Start of Data supplied

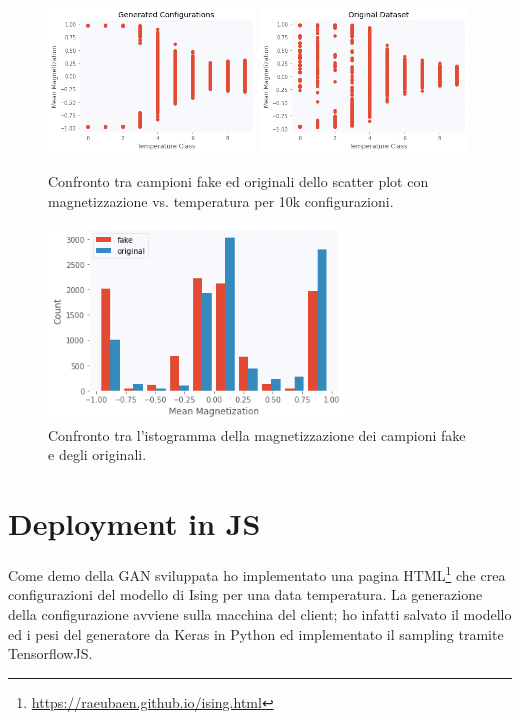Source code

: \documentclass[Lau, noexaminfo, oneside]{sapthesis} %
\begin{document}
\begin{figure}[H]
\includegraphics[width=0.49\textwidth]{fakescatter.png}
\includegraphics[width=0.49\textwidth]{origscatter.png}
\centering
\caption{Confronto tra campioni fake ed originali dello scatter plot con magnetizzazione vs. temperatura per 10k configurazioni.}
\end{figure}
\begin{figure}[H]
\includegraphics[width=0.7\textwidth]{hist.png}
\centering
\caption{Confronto tra l'istogramma della magnetizzazione dei campioni fake e degli originali.}
\end{figure}
\section{Deployment in JS}
Come demo della GAN sviluppata ho implementato una pagina HTML\footnote{\url{https://raeubaen.github.io/ising.html}} che crea configurazioni del modello di Ising per una data temperatura. La generazione della configurazione avviene sulla macchina del client; ho infatti salvato il modello ed i pesi del generatore da Keras in Python ed implementato il sampling tramite TensorflowJS.
\newpage
\nocite{reference}
{}

\end{document}
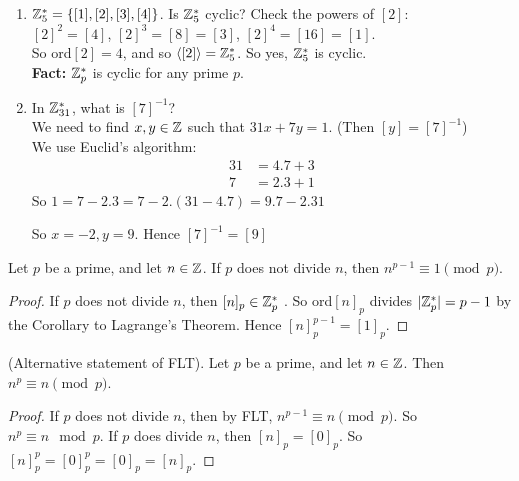 \documentclass[10pt]{scrartcl}
\begin{document}
 
\begin{examples} \begin{enumerate}
 \item 	 {} 
 $\mathbb{Z}_5^* = \{[1],[2],[3],[4]\}$. Is $\mathbb{Z}_5^*$ cyclic? Check the powers of $[2]$:\\ $[2]^2 = [4]$, $[2]^3 = [8] = [3]$, $[2]^4 = [16] = [1]$.\\
  
  So ord$[2] = 4$, and so $\langle[2]\rangle = \mathbb{Z}_5^*$. So yes, $\mathbb{Z}_5^*$ is cyclic.\\
 
 \textbf{Fact:} $\mathbb{Z}_p^*$ is cyclic for any prime $p$.
 \item In $\mathbb{Z}_{31}^*$, what is $[7]^{-1}$?\\
 We need to find $x,y \in \mathbb{Z}$ such that $31x + 7y = 1$. (Then $[y] = [7]^{-1}$)\\ We use Euclid's algorithm:
\begin{align*}
   31 &= 4.7 + 3\\
 7 &= 2.3 + 1
\end{align*}
 So $1 = 7 - 2.3  = 7-2.(31-4.7) = 9.7 - 2.31$
 
 So $x = -2,y=9$. Hence $[7]^{-1} = [9]$
 \end{enumerate}
 \end{examples}\vspace*{10pt}

\begin{theorem}  Let $p$ be a prime, and let $n \in \mathbb{Z}$. If $p$ does not divide $n$, then $n^{p-1} \equiv 1 \pmod{p}$.	
\end{theorem}

\begin{proof}
If $p$ does not divide $n$, then $[n]_p \in \mathbb{Z}_p^*$	. So ord$[n]_p$ divides $|\mathbb{Z}_p^*| = p-1$ by the Corollary to Lagrange's Theorem. Hence $[n]_p^{p-1} = [1]_p$. 
\end{proof}\vspace*{5pt}

\begin{corollary} (Alternative statement of FLT). Let $p$ be a prime, and let $n \in \mathbb{Z}$. Then $n^p \equiv n \pmod{p}$.
	
\end{corollary}

\begin{proof}
If $p$ does not divide $n$, then by FLT, $n^{p-1} \equiv n \pmod{p}.$  So $n^p \equiv n \mod p.$ If $p$ does divide $n$, then $[n]_p = [0]_p$. So $[n]_p^p = [0]_p^p = [0]_p = [n]_p$.	
\end{proof}\vspace*{5pt}
\end{document}
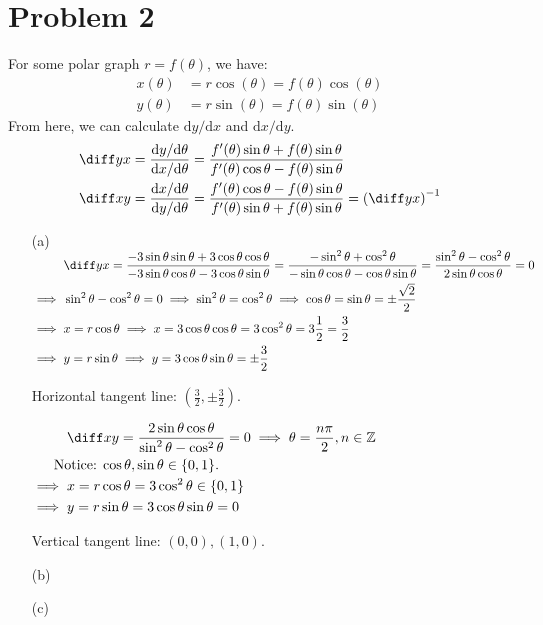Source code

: \documentclass[preview, margin=0.6in]{standalone}
\newcommand{\alignedintertext}[1]{%
  \noalign{%
    \vtop{\hsize=\linewidth#1\par
    \expandafter}%
    \expandafter\prevdepth\the\prevdepth
  }%
}
\newcommand*{\problem}[1]{\section*{Problem #1}}
\begin{document}
\problem{2}
\begin{mdframed}
	For some polar graph $r=f(\theta)$, we have:
	\begin{align*}
		x(\theta)&=r\cos(\theta)=f(\theta)\cos(\theta) \\
		y(\theta)&=r\sin(\theta)=f(\theta)\sin(\theta)
	\end{align*}
	From here, we can calculate $\mathrm{d}y/\mathrm{d}x$ and $\mathrm{d}x/\mathrm{d}y$.
	\begin{align*}
		\diff yx
		&=\frac{\mathrm{d}y/\mathrm{d}\theta}{\mathrm{d}x/\mathrm{d}\theta}
		=\frac{f'(\theta)\sin\theta+f(\theta)\sin\theta}{f'(\theta)\cos\theta-f(\theta)\sin\theta} \\
		\diff xy
		&=\frac{\mathrm{d}x/\mathrm{d}\theta}{\mathrm{d}y/\mathrm{d}\theta}
		=\frac{f'(\theta)\cos\theta-f(\theta)\sin\theta}{f'(\theta)\sin\theta+f(\theta)\sin\theta}
		=\left(\diff yx\right)^{-1}
	\end{align*}
\end{mdframed}
\begin{itemize}
\item[(a)]
$\begin{aligned}[t]
	&{}\diff yx
	=\frac{-3\sin\theta\sin\theta+3\cos\theta\cos\theta}{-3\sin\theta\cos\theta-3\cos\theta\sin\theta}
	=\frac{-\sin^2\theta+\cos^2\theta}{-\sin\theta\cos\theta-\cos\theta\sin\theta}
	=\frac{\sin^2\theta-\cos^2\theta}{2\sin\theta\cos\theta}=0 \\
	\implies{}&\sin^2\theta-\cos^2\theta=0
	\implies \sin^2\theta=\cos^2\theta
	\implies \cos\theta=\sin\theta=\pm \frac{\sqrt{2}}{2} \\
	\implies{}& x=r\cos\theta
	\implies x=3\cos\theta\cos\theta
	=3\cos^2\theta
	=3 \frac{1}{2}
	=\frac{3}{2} \\
	\implies{}& y=r\sin\theta
	\implies y=3\cos\theta\sin\theta
	=\pm \frac{3}{2}
\end{aligned}$

Horizontal tangent line: $\displaystyle \left(\frac32,\pm\frac32\right)$.

$\begin{aligned}[t]
	&\diff xy= \frac{2\sin\theta\cos\theta}{\sin^2\theta-\cos^2\theta}=0\implies \theta=\frac{n\pi}{2},n\in\mathbb Z \\
	\alignedintertext{Notice: $\cos\theta,\sin\theta\in \left\{0,1\right\}$.}
	\implies{}& x=r\cos\theta=3\cos^2\theta\in\{0,1\} \\
	\implies{}& y=r\sin\theta=3\cos\theta\sin\theta=0
\end{aligned}$

Vertical tangent line: $(0,0),(1,0)$.

\item[(b)]
\item[(c)]
\end{itemize}
\end{document}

End of Data supplied

Problem requirements:
Which lines hold the string "caption"? Copy all of them from the data above.

Result:
\caption{Confronto tra campioni fake ed originali dello scatter plot con magnetizzazione vs. temperatura per 10k configurazioni.}
\caption{Confronto tra l'istogramma della magnetizzazione dei campioni fake e degli originali.}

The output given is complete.